There’s a joke that’s told about a couple of hunting buddies who are walking along outside when one of them collapses to the ground and goes motionless. When his friend discovers that he’s stopped breathing, he calls 911 and says, “My friend just died! What do I do?”

The operator answers, “Calm down. First, what you need to do is make sure he is, in fact, dead.”

“Okay,” he says. She waits. Suddenly she hears the “Boom!” of a shotgun.

Back on the phone, he says, “Okay, now what?”

We live in an age of canceling people until we are sure their influence is, in fact, dead. It’s called “cancel culture.”

People who say something out of step with cultural values aren’t gently redirected or soundly debated. Rather, when an outraged social media mob piles on enough accusations of offense, the person is canceled, their influence blotted out.

What we are describing is more than a matter of justly holding people accountable for reprehensible actions, which is a necessary and important thing. Rather, “cancel culture” punishes people for merely sharing views that go against cultural sensibilities. Numerous examples abound, from Disney’s recent firing of The Mandalorian’s star actress Gina Carano over social media posts to outrage toward Christian author Max Lucado for a 2004 sermon’s comparison of same-sex marriage to legalized polygamy, bestiality, and incest. YouTube permanently banned pro-life website LifeSiteNews (e.g., for videos explaining the usage of tissue from aborted babies for COVID vaccines) and Twitter censored The Daily Citizen, a publication of Focus on the Family, for a tweet defining a transgender woman as “a man who believes he is a woman.”

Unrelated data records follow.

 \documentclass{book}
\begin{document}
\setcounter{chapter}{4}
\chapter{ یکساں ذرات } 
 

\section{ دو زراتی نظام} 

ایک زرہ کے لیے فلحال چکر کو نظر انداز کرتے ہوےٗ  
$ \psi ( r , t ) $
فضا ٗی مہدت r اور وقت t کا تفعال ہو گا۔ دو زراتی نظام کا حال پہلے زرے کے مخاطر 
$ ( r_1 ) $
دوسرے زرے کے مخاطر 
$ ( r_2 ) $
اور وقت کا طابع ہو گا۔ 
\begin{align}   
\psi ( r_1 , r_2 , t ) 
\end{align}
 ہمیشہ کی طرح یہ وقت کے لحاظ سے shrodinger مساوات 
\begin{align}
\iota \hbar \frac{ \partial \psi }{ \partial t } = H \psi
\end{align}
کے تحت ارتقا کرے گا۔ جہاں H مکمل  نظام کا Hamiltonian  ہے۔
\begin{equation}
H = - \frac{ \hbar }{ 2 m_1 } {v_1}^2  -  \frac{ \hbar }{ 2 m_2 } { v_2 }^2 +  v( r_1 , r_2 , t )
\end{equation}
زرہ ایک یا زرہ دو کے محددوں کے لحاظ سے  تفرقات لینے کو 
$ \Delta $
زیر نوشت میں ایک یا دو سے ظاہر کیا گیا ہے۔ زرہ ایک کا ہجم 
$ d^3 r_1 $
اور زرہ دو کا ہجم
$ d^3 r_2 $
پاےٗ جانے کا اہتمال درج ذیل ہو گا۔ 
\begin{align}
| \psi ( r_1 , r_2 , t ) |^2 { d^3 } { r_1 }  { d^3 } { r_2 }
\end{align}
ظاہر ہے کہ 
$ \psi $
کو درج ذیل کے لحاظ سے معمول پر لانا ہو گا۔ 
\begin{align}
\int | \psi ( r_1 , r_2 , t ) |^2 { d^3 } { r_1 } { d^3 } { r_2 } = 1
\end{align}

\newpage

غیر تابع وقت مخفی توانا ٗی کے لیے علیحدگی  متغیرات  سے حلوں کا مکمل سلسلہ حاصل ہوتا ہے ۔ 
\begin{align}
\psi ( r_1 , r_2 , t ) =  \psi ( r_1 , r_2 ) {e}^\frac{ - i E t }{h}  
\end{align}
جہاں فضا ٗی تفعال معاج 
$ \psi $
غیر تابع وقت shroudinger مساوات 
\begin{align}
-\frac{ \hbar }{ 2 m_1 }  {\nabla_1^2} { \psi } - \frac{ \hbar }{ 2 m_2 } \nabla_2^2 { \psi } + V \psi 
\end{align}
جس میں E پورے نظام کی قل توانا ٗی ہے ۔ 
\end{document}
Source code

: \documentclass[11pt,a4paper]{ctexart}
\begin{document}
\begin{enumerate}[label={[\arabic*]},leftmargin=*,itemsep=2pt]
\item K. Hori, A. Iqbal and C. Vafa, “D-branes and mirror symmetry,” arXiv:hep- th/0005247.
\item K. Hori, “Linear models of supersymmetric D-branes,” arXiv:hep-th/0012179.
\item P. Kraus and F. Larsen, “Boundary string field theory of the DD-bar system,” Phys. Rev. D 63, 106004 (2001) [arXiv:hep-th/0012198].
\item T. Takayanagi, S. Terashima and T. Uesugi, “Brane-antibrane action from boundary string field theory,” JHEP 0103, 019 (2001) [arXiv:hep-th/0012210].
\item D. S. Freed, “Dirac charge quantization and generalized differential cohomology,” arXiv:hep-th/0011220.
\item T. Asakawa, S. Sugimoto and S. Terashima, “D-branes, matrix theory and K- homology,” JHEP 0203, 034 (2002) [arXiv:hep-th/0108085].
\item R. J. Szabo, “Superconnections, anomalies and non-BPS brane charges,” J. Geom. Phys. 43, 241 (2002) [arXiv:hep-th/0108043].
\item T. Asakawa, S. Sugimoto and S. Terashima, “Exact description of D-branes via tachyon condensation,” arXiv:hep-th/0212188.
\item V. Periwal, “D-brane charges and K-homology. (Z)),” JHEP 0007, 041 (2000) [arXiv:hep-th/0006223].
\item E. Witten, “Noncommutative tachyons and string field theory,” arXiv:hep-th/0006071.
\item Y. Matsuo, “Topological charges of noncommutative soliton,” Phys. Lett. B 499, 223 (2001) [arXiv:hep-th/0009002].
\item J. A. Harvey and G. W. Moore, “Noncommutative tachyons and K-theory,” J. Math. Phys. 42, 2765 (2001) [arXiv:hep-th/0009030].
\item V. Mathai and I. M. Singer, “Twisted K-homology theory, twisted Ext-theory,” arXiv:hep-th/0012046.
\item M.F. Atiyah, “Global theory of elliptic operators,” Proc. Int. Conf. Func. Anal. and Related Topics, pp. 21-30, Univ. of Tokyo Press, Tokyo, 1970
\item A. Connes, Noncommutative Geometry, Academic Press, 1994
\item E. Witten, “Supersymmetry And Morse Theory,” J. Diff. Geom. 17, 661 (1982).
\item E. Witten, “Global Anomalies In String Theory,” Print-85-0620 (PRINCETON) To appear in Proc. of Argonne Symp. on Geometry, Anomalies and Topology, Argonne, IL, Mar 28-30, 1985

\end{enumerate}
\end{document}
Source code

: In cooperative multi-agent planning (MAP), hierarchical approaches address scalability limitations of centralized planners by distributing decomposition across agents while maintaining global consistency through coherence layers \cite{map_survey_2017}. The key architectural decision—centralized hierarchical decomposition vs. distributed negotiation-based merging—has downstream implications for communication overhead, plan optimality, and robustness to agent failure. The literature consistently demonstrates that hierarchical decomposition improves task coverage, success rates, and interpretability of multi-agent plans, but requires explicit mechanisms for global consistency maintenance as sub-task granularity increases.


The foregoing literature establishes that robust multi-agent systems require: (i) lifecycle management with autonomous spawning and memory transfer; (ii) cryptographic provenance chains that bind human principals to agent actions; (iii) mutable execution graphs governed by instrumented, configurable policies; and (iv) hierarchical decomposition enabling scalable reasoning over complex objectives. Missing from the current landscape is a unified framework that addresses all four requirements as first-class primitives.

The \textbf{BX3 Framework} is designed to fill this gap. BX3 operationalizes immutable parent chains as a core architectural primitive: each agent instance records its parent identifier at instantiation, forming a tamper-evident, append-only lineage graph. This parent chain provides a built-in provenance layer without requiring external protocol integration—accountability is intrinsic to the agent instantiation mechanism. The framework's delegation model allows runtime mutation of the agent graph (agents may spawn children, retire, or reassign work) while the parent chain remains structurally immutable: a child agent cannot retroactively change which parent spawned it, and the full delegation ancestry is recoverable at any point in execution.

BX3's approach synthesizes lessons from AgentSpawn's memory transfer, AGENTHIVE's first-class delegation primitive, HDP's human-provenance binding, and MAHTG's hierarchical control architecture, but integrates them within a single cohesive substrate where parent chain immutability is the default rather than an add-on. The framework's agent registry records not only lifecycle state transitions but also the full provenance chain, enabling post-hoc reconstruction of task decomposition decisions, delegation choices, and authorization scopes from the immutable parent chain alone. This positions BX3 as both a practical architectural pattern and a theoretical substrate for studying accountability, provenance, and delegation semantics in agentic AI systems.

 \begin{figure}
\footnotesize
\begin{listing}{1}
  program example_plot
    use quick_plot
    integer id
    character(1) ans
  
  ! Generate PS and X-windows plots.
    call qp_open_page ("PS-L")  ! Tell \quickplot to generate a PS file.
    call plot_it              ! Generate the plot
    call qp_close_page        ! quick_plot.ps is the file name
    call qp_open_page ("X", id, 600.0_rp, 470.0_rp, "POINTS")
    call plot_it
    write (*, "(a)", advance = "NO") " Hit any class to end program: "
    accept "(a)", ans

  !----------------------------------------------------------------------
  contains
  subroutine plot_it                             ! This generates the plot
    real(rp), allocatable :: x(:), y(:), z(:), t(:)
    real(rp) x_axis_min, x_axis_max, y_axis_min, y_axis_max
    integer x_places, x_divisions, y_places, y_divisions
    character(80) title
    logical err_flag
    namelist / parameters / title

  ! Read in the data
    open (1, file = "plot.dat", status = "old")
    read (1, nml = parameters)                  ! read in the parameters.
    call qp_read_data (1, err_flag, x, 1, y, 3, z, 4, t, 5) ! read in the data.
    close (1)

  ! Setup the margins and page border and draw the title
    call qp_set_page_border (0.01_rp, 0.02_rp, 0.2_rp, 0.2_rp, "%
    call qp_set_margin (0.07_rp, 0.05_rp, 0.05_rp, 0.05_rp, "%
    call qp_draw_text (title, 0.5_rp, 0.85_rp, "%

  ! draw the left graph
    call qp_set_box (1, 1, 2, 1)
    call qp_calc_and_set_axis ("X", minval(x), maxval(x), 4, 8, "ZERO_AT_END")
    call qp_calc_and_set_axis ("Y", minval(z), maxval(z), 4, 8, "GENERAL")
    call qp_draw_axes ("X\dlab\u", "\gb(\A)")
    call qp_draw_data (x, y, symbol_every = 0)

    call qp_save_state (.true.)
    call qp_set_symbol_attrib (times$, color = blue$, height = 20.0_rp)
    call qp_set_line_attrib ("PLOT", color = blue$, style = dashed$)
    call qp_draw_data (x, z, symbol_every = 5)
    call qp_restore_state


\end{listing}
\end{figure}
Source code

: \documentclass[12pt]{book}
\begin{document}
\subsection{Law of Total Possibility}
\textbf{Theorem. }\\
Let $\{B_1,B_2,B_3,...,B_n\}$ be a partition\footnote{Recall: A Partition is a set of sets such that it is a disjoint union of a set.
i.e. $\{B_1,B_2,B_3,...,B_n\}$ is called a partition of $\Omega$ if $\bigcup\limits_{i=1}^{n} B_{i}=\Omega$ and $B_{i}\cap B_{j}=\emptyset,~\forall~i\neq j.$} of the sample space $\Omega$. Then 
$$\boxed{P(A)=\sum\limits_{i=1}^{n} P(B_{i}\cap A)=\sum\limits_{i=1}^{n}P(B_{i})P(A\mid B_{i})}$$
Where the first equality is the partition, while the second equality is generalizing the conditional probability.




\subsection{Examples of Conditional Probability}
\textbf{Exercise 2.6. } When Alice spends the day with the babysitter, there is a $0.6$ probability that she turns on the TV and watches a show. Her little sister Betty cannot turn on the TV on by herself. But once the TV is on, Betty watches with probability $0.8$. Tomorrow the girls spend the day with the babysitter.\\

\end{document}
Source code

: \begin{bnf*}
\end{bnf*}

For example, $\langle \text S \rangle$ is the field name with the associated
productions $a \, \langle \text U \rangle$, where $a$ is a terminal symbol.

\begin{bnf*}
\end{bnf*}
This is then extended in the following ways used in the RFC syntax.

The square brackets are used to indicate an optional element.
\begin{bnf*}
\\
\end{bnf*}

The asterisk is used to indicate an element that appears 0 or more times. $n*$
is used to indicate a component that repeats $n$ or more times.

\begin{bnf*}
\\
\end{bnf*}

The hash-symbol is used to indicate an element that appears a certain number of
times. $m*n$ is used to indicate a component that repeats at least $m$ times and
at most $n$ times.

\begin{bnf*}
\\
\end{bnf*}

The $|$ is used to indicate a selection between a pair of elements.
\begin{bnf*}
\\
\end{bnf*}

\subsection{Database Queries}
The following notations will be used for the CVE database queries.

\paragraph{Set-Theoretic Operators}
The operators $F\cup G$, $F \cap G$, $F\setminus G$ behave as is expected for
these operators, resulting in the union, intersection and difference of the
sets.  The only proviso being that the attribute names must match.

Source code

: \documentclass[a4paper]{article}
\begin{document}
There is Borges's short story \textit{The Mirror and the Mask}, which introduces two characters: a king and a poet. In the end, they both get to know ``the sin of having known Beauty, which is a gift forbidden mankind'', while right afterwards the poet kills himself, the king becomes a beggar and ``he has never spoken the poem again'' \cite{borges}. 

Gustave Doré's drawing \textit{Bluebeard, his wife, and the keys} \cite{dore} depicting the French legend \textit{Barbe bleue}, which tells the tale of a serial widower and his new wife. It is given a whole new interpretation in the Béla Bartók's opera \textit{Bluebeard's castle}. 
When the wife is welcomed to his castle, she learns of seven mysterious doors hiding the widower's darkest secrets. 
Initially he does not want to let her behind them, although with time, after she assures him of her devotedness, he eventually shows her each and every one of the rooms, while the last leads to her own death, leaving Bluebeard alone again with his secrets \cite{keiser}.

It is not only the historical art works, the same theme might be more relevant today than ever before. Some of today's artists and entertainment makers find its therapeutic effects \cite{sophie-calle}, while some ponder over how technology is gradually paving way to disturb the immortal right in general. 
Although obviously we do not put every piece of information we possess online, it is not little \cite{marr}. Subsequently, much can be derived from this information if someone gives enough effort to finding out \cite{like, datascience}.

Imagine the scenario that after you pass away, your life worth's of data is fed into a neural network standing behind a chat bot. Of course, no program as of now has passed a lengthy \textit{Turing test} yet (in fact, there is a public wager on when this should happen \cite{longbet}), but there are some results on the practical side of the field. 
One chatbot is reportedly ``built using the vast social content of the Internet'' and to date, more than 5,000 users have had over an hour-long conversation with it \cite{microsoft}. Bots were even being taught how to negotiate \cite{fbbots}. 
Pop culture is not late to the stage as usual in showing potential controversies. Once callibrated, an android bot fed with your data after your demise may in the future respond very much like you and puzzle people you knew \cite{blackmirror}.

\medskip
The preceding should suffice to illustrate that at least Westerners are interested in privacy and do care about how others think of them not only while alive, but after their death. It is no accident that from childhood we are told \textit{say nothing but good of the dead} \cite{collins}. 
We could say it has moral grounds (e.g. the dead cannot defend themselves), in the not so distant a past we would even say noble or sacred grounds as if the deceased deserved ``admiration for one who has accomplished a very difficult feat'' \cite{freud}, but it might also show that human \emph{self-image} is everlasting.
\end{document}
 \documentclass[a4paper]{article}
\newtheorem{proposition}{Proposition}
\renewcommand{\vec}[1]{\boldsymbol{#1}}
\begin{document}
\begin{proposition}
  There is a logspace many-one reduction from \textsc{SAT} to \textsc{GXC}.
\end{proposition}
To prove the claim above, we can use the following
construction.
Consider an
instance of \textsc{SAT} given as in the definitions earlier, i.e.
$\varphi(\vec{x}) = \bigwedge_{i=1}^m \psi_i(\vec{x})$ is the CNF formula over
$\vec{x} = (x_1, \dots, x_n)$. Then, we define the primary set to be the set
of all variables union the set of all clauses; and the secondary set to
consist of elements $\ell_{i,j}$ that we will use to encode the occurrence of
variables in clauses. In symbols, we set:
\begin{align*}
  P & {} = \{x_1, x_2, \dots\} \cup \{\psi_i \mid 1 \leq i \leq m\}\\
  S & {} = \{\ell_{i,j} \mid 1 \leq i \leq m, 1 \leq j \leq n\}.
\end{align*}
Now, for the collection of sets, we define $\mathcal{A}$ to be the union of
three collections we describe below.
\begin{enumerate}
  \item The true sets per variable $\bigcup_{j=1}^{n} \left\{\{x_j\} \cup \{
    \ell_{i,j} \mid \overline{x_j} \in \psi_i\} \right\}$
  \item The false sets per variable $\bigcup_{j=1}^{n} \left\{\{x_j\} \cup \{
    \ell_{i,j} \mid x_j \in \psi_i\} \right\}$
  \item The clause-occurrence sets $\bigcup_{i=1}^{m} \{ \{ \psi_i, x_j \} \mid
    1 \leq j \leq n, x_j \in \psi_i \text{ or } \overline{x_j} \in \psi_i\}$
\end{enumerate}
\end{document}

Where does grace fit into a culture of cancelation? It’s apparently evaporated. In a post-Christian world, it’s becoming a safer bet not to bring grace up. When photos surfaced of a contestant of The Bachelor attending a Plantation-themed ball two years ago, viewers voiced outrage and the contestant apologized profusely, denouncing her past unconscious racism. Then, when the host of The Bachelor issued a call to “have a little grace, a little understanding, a little compassion,” the rage turned on him, and he stepped down from the show. True, it’s the kind of show everybody should step down from so they can do something more productive with their lives. Still, it’s an instructive snapshot on how grace is faring these days.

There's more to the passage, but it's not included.